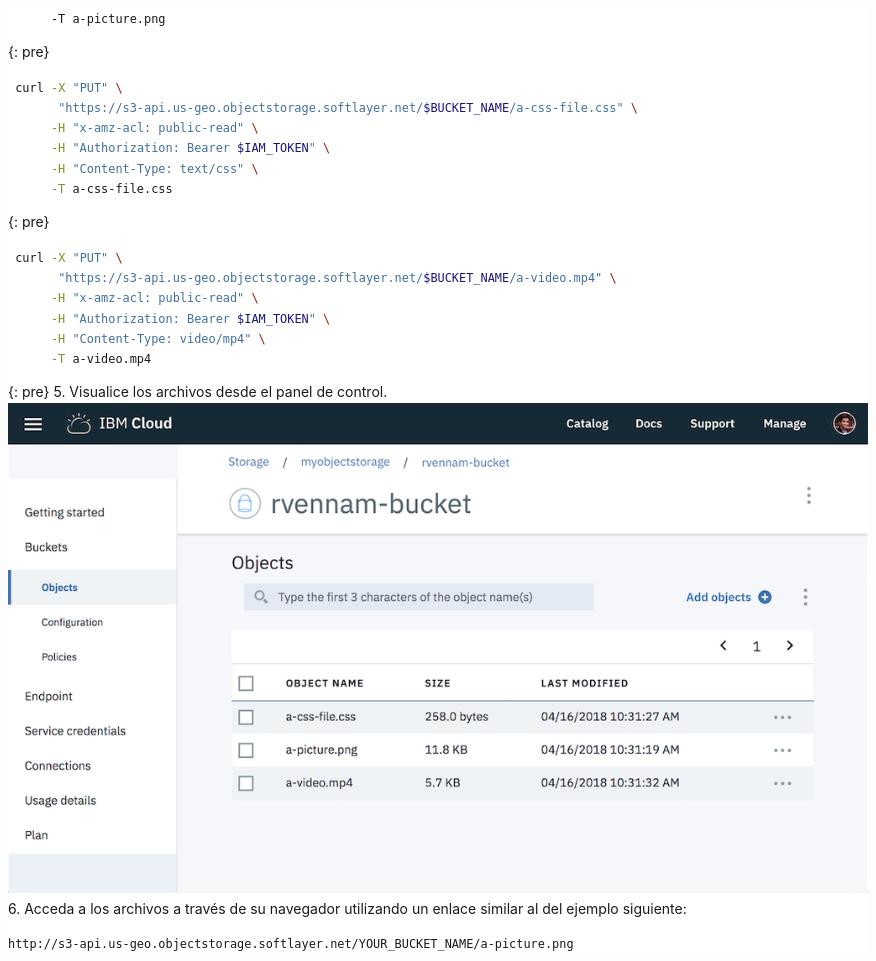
   ```sh
        -T a-picture.png
  ```
  {: pre}
  ```sh
   curl -X "PUT" \
         "https://s3-api.us-geo.objectstorage.softlayer.net/$BUCKET_NAME/a-css-file.css" \
        -H "x-amz-acl: public-read" \
        -H "Authorization: Bearer $IAM_TOKEN" \
        -H "Content-Type: text/css" \
        -T a-css-file.css
  ```
  {: pre}
  ```sh
   curl -X "PUT" \
         "https://s3-api.us-geo.objectstorage.softlayer.net/$BUCKET_NAME/a-video.mp4" \
        -H "x-amz-acl: public-read" \
        -H "Authorization: Bearer $IAM_TOKEN" \
        -H "Content-Type: video/mp4" \
        -T a-video.mp4
  ```
  {: pre}
5. Visualice los archivos desde el panel de control.
   ![](images/solution3/Buckets.png)
6. Acceda a los archivos a través de su navegador utilizando un enlace similar al del ejemplo siguiente:

   `http://s3-api.us-geo.objectstorage.softlayer.net/YOUR_BUCKET_NAME/a-picture.png`
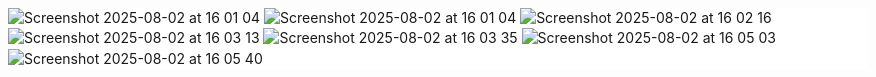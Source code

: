 <img width="1383" height="1052" alt="Screenshot 2025-08-02 at 16 01 04" src="https://github.com/user-attachments/assets/14b8ed5f-a8d0-48b7-bf61-61d51ba015aa" />
<img width="1383" height="1052" alt="Screenshot 2025-08-02 at 16 01 04" src="https://github.com/user-attachments/assets/18b63152-ed32-4d76-99dc-a97a6701f37e" />
<img width="1424" height="991" alt="Screenshot 2025-08-02 at 16 02 16" src="https://github.com/user-attachments/assets/fda60bfa-7c37-463b-a0d7-c9c2fc634e02" />
<img width="1467" height="1009" alt="Screenshot 2025-08-02 at 16 03 13" src="https://github.com/user-attachments/assets/08fa7fa5-111f-48a0-a7d9-2689c5990315" />
<img width="1237" height="1033" alt="Screenshot 2025-08-02 at 16 03 35" src="https://github.com/user-attachments/assets/e3be736d-9019-4eca-80e2-89fe3762cfc0" />
<img width="781" height="865" alt="Screenshot 2025-08-02 at 16 05 03" src="https://github.com/user-attachments/assets/3d8d4882-7666-432e-b462-247388136927" />
<img width="1346" height="635" alt="Screenshot 2025-08-02 at 16 05 40" src="https://github.com/user-attachments/assets/43152d8e-efab-4c46-bc0a-078e7df97874" />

⁂

### Problem
Return exactly the lines of the data, beginning with the first and ending with the line containing "Source code". Skip the pictures.

### Answer
   ```sh
        -T a-picture.png
  ```
  {: pre}
  ```sh
   curl -X "PUT" \
         "https://s3-api.us-geo.objectstorage.softlayer.net/$BUCKET_NAME/a-css-file.css" \
        -H "x-amz-acl: public-read" \
        -H "Authorization: Bearer $IAM_TOKEN" \
        -H "Content-Type: text/css" \
        -T a-css-file.css
  ```
  {: pre}
  ```sh
   curl -X "PUT" \
         "https://s3-api.us-geo.objectstorage.softlayer.net/$BUCKET_NAME/a-video.mp4" \
        -H "x-amz-acl: public-read" \
        -H "Authorization: Bearer $IAM_TOKEN" \
        -H "Content-Type: video/mp4" \
        -T a-video.mp4
  ```
  {: pre}
5. Visualice los archivos desde el panel de control.
   ![](images/solution3/Buckets.png)
6. Acceda a los archivos a través de su navegador utilizando un enlace similar al del ejemplo siguiente:

   `http://s3-api.us-geo.objectstorage.softlayer.net/YOUR_BUCKET_NAME/a-picture.png`
Source code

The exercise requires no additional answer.